Dataset records ▸
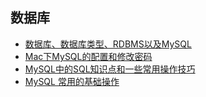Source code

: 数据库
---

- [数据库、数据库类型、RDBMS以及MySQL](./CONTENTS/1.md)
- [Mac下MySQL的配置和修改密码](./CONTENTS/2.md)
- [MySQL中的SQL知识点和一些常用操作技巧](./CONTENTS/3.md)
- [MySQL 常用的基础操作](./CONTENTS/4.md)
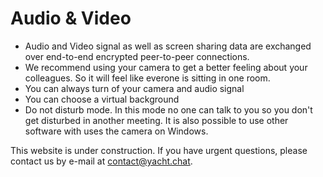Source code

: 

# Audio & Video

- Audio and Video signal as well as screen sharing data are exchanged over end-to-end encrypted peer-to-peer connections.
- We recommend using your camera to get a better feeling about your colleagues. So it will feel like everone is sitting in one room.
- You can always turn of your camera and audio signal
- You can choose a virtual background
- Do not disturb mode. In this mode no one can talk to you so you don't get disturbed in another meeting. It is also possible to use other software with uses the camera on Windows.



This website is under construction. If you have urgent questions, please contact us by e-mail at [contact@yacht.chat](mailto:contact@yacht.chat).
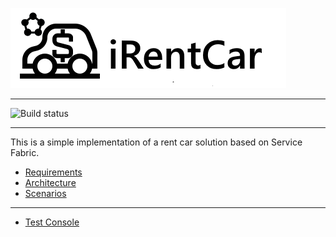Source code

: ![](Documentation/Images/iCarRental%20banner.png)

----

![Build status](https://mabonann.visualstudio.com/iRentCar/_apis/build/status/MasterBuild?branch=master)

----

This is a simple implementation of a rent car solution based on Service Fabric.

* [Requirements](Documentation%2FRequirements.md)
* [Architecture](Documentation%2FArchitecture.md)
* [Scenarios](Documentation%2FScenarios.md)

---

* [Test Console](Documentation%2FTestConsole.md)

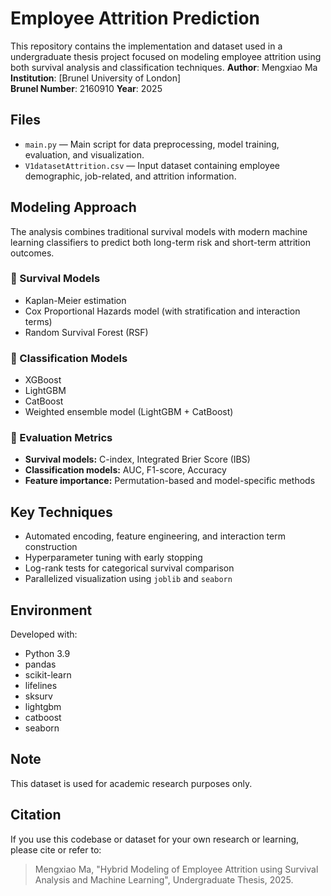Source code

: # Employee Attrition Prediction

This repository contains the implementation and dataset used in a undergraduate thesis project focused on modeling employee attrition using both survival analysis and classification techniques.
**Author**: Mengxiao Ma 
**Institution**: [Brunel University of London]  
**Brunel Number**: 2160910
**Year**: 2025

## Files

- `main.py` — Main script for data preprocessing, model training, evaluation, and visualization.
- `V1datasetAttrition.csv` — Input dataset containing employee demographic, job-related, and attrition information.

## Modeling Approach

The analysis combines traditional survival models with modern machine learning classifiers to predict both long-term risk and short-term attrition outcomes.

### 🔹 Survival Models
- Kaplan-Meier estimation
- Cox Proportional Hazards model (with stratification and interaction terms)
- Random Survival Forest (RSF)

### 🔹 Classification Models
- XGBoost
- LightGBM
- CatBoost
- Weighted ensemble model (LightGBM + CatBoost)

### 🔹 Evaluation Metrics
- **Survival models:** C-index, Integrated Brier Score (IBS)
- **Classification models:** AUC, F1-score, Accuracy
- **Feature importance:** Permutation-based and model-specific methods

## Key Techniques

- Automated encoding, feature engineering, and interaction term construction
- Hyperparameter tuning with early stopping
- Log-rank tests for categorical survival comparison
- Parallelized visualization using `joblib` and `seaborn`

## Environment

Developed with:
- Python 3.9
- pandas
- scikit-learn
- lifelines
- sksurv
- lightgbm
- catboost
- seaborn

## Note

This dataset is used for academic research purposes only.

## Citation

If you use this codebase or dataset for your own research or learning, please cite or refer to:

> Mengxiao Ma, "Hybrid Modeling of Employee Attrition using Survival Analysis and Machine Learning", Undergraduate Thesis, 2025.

What to produce ▸ Should a picture appear among the entries, skip it and copy the rest exactly.

Answer to the problem ▸
Source code

: 数据库
---

- [数据库、数据库类型、RDBMS以及MySQL](./CONTENTS/1.md)
- [Mac下MySQL的配置和修改密码](./CONTENTS/2.md)
- [MySQL中的SQL知识点和一些常用操作技巧](./CONTENTS/3.md)
- [MySQL 常用的基础操作](./CONTENTS/4.md)
Source code

: 

# Audio & Video

- Audio and Video signal as well as screen sharing data are exchanged over end-to-end encrypted peer-to-peer connections.
- We recommend using your camera to get a better feeling about your colleagues. So it will feel like everone is sitting in one room.
- You can always turn of your camera and audio signal
- You can choose a virtual background
- Do not disturb mode. In this mode no one can talk to you so you don't get disturbed in another meeting. It is also possible to use other software with uses the camera on Windows.



This website is under construction. If you have urgent questions, please contact us by e-mail at [contact@yacht.chat](mailto:contact@yacht.chat).
Source code

: ![](Documentation/Images/iCarRental%20banner.png)

----

![Build status](https://mabonann.visualstudio.com/iRentCar/_apis/build/status/MasterBuild?branch=master)

----

This is a simple implementation of a rent car solution based on Service Fabric.

* [Requirements](Documentation%2FRequirements.md)
* [Architecture](Documentation%2FArchitecture.md)
* [Scenarios](Documentation%2FScenarios.md)

---

* [Test Console](Documentation%2FTestConsole.md)

Source code

: # Employee Attrition Prediction

This repository contains the implementation and dataset used in a undergraduate thesis project focused on modeling employee attrition using both survival analysis and classification techniques.
**Author**: Mengxiao Ma 
**Institution**: [Brunel University of London]  
**Brunel Number**: 2160910
**Year**: 2025

## Files

- `main.py` — Main script for data preprocessing, model training, evaluation, and visualization.
- `V1datasetAttrition.csv` — Input dataset containing employee demographic, job-related, and attrition information.

## Modeling Approach

The analysis combines traditional survival models with modern machine learning classifiers to predict both long-term risk and short-term attrition outcomes.

### 🔹 Survival Models
- Kaplan-Meier estimation
- Cox Proportional Hazards model (with stratification and interaction terms)
- Random Survival Forest (RSF)

### 🔹 Classification Models
- XGBoost
- LightGBM
- CatBoost
- Weighted ensemble model (LightGBM + CatBoost)

### 🔹 Evaluation Metrics
- **Survival models:** C-index, Integrated Brier Score (IBS)
- **Classification models:** AUC, F1-score, Accuracy
- **Feature importance:** Permutation-based and model-specific methods

## Key Techniques

- Automated encoding, feature engineering, and interaction term construction
- Hyperparameter tuning with early stopping
- Log-rank tests for categorical survival comparison
- Parallelized visualization using `joblib` and `seaborn`

## Environment

Developed with:
- Python 3.9
- pandas
- scikit-learn
- lifelines
- sksurv
- lightgbm
- catboost
- seaborn

## Note

This dataset is used for academic research purposes only.

## Citation

If you use this codebase or dataset for your own research or learning, please cite or refer to:

> Mengxiao Ma, "Hybrid Modeling of Employee Attrition using Survival Analysis and Machine Learning", Undergraduate Thesis, 2025.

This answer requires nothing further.